Go through the entries, filter for the word "books", and copy every line that has it.

• [Input for this task]:

[Start of Attachment]

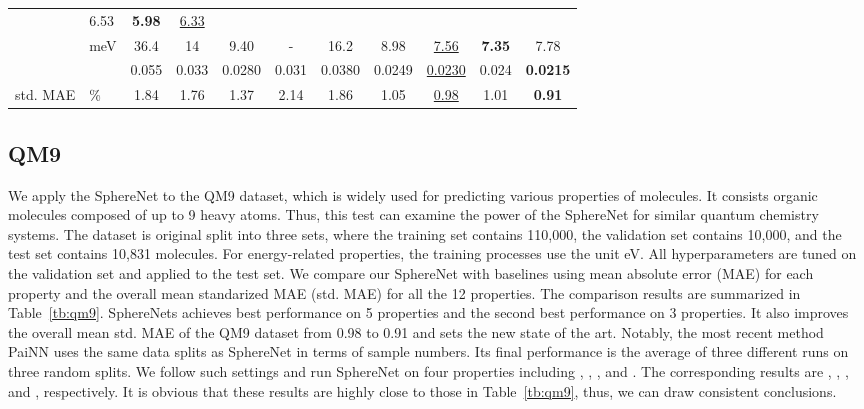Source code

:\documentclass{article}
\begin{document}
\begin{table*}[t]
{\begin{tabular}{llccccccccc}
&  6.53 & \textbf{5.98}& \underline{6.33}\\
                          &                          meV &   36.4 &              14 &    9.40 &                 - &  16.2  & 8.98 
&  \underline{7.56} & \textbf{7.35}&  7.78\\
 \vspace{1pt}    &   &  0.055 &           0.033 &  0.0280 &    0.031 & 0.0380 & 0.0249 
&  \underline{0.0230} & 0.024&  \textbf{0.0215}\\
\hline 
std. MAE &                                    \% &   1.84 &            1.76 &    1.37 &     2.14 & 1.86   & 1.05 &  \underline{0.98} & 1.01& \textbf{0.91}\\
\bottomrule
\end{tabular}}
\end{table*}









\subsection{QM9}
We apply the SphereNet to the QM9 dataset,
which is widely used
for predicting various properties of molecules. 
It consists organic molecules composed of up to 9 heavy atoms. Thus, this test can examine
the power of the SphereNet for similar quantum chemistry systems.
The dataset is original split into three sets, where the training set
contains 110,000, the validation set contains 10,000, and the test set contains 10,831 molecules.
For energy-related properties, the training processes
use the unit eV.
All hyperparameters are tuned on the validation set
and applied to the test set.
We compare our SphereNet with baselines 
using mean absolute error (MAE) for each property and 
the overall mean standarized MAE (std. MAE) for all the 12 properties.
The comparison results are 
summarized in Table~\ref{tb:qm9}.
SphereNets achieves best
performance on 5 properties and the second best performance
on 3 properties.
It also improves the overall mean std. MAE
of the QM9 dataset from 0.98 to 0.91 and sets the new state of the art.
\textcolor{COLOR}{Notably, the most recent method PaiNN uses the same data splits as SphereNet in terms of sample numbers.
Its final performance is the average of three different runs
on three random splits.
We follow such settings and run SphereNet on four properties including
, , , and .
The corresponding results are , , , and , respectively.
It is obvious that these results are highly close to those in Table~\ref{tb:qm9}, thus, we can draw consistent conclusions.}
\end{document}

[End of Attachment]
[Start of Attachment]

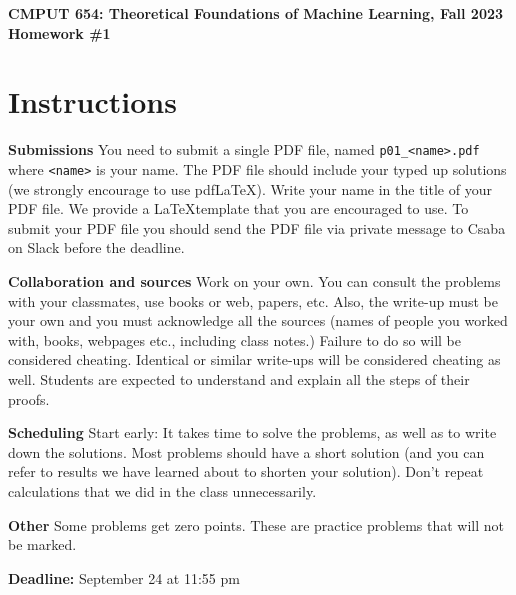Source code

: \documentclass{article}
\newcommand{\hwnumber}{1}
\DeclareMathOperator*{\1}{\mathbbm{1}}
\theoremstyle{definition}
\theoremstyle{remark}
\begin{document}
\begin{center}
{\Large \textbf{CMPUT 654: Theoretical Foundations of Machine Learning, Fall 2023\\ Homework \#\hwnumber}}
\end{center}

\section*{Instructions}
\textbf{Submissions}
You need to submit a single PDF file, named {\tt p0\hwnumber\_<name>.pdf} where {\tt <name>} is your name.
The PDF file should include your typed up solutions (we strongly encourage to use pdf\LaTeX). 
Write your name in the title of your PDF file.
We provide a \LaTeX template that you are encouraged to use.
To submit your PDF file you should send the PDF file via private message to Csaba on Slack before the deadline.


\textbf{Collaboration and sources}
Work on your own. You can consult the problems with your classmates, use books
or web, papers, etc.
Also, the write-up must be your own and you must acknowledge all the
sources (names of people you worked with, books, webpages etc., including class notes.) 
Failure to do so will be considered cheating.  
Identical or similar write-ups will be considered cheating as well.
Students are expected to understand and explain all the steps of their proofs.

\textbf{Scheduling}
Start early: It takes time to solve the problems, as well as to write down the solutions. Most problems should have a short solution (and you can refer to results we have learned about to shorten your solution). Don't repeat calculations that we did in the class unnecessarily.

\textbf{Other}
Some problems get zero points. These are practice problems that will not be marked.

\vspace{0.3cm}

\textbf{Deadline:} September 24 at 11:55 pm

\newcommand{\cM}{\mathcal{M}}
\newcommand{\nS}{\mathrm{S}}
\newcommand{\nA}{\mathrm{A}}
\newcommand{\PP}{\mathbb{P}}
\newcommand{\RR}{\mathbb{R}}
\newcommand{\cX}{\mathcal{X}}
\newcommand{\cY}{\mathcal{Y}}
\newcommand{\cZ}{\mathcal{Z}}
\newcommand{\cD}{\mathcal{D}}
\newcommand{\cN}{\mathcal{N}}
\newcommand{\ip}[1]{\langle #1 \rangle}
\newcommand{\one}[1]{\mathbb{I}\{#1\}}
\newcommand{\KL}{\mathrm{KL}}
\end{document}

[End of Attachment]

• [Response below]:
Work on your own. You can consult the problems with your classmates, use books
sources (names of people you worked with, books, webpages etc., including class notes.) 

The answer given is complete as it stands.